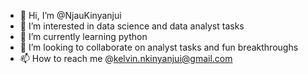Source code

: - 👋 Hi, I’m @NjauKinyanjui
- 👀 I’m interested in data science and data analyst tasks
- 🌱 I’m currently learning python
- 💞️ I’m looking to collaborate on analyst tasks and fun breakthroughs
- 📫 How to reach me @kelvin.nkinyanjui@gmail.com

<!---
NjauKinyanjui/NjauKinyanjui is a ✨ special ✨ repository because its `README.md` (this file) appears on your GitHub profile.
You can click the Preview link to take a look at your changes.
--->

= = = = =

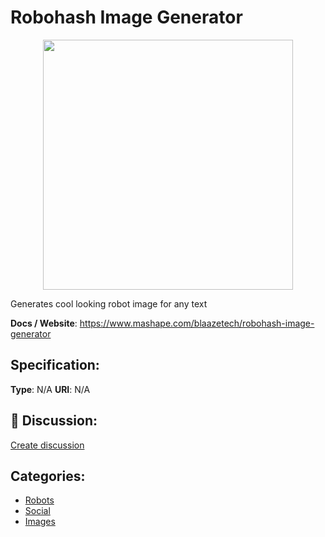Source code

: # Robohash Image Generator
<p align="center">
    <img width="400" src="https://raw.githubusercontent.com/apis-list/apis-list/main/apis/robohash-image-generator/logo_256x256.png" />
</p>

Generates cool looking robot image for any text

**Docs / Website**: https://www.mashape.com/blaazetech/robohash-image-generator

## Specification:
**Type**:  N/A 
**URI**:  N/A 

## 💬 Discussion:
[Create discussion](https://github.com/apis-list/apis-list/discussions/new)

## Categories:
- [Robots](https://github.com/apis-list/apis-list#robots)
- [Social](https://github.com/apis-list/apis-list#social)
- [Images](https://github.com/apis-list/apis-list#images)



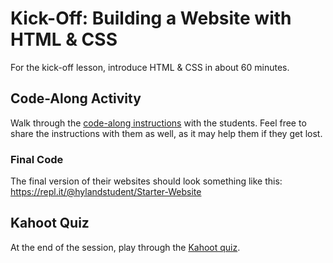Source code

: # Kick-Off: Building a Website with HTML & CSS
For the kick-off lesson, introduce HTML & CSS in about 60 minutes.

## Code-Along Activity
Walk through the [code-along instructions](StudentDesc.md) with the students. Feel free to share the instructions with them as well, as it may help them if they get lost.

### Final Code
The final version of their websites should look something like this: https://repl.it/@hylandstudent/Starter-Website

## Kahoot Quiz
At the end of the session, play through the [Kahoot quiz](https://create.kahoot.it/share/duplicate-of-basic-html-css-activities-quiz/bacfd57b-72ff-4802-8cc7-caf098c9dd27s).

= = = = =

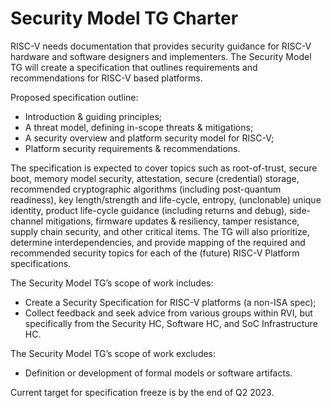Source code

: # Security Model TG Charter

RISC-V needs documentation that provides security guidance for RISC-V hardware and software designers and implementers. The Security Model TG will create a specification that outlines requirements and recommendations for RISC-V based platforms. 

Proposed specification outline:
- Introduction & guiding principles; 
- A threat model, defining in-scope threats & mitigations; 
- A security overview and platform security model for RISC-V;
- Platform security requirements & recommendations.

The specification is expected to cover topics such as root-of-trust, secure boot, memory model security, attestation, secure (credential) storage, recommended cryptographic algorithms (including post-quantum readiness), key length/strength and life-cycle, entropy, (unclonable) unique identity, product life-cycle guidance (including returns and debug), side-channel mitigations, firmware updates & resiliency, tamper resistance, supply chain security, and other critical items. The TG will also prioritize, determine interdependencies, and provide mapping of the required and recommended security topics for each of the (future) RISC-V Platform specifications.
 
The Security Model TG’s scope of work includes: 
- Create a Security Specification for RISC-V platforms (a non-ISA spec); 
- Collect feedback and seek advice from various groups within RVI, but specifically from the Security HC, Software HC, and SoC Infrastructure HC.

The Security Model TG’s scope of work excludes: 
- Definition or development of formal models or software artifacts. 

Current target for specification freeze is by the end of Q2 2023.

= = = = =

** Problem statement **
Which lines above include the word "looking"? Show each one.

** Output for this task **
- 💞️ I’m looking to collaborate on analyst tasks and fun breakthroughs
Generates cool looking robot image for any text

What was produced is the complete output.